Mexico’s Supreme Court dealt a setback to President Vicente Fox’s plan to promote private generation, voting 8-3 in April to reject changes in the country’s electricity laws. The court ruled that the modifications decreed last year by the Fox administration in an executive order are unconstitutional. Nationalists opposed to a growing movement toward private ownership in the country had challenged Fox’s May 2001 decree to promote private power generation development.

Because of budget cuts, the Fox government had ordered the law be changed to increase the amount of spare capacity that the state-owned power utility, the Federal Electricity Commission (CFE), would be able to buy from private plants. However, the court ruled that the changes be annulled because the executive branch had undertaken legislative authority in the decree.

Under Mexico’s so-called “self-supply rules,” private companies may generate electricity for their own use, or they may sell electricity to the CFE. However, only state-controlled utilities may provide public service, including transmission and distribution. The rules apply to cogeneration plants and to industrial partnerships that are formed with the purpose of buying power from a private generator.

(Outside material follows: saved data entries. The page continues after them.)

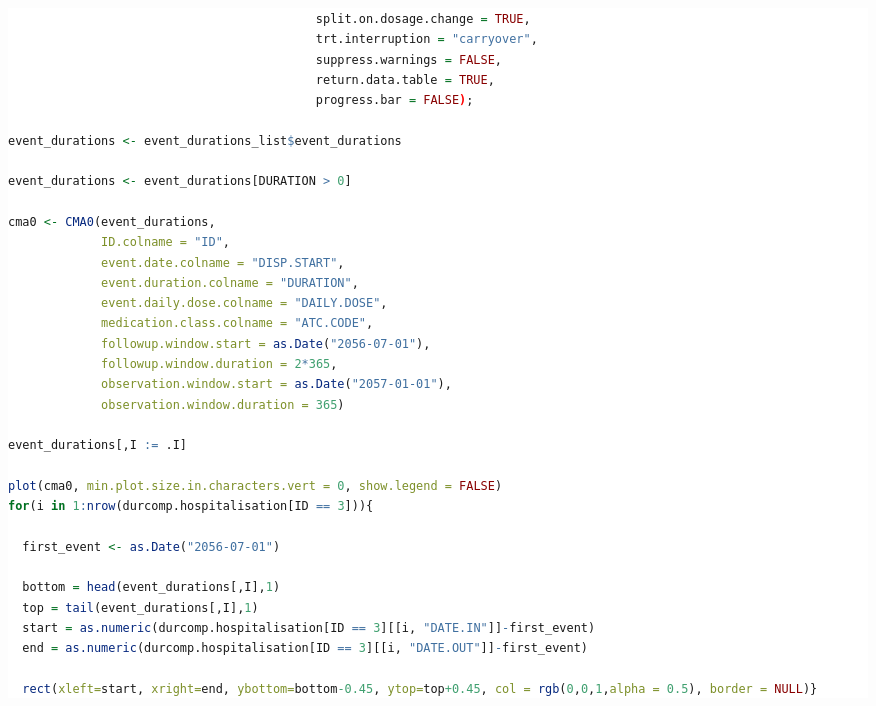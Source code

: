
 ``` r
                                           split.on.dosage.change = TRUE,
                                           trt.interruption = "carryover",
                                           suppress.warnings = FALSE,
                                           return.data.table = TRUE,
                                           progress.bar = FALSE);

event_durations <- event_durations_list$event_durations

event_durations <- event_durations[DURATION > 0]

cma0 <- CMA0(event_durations,
             ID.colname = "ID",
             event.date.colname = "DISP.START",
             event.duration.colname = "DURATION",
             event.daily.dose.colname = "DAILY.DOSE",
             medication.class.colname = "ATC.CODE",
             followup.window.start = as.Date("2056-07-01"),
             followup.window.duration = 2*365,
             observation.window.start = as.Date("2057-01-01"),
             observation.window.duration = 365)

event_durations[,I := .I]

plot(cma0, min.plot.size.in.characters.vert = 0, show.legend = FALSE)
for(i in 1:nrow(durcomp.hospitalisation[ID == 3])){

  first_event <- as.Date("2056-07-01")

  bottom = head(event_durations[,I],1)
  top = tail(event_durations[,I],1)
  start = as.numeric(durcomp.hospitalisation[ID == 3][[i, "DATE.IN"]]-first_event)
  end = as.numeric(durcomp.hospitalisation[ID == 3][[i, "DATE.OUT"]]-first_event)

  rect(xleft=start, xright=end, ybottom=bottom-0.45, ytop=top+0.45, col = rgb(0,0,1,alpha = 0.5), border = NULL)}
```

Although cogeneration has been privatized since 1992, there has been little investment because the CFE has had a policy to only buy up to 20 MW of excess power capacity from any one plant. It also will only pay the marginal cost for the power. The executive order allowed cogenerators to sell CFE all of their excess power and would have allowed “self-supply” generators to sell up to 50% of their total capacity when it exceeded 40 MW.

The Fox government, which ran on a platform to boost the country’s economy by reforming the business sector and encouraging more privatization, now is working to secure support to reform Mexico’s Constitution, which nationalized the electricity sector in 1960. The changes proposed would allow for the creation of a wholesale electricity market that would allow private generators to compete with state-owned facilities.

However, as Mexico’s economy took a downturn last summer, Fox’s plan ran into stiff opposition and was stopped in the legislature. The plan was reintroduced this spring, but Mexico’s two main opposition parties have so far rejected changes to the charter. No party holds the majority in the Mexican Congress, and the current session ends Tuesday. Congress will reconvene in September, however, the legislative branch is allowed to call an “extraordinary” session to deal with any issues it believes are necessary.

Business owners worry that without private participation, about $7 billion will be pulled out of projects already slated to begin in the power sector, including projects in generation, cogeneration and self-support projects. The Secretariat of Energy, appointed by Fox, has said that the power industry in Mexico will require an investment of about $25 billion through 2006, and without it, the country would have to begin rationing supplies by the middle of the decade. However, opponents to privatization argue that the court’s ruling will now push the government to invest more in energy generation.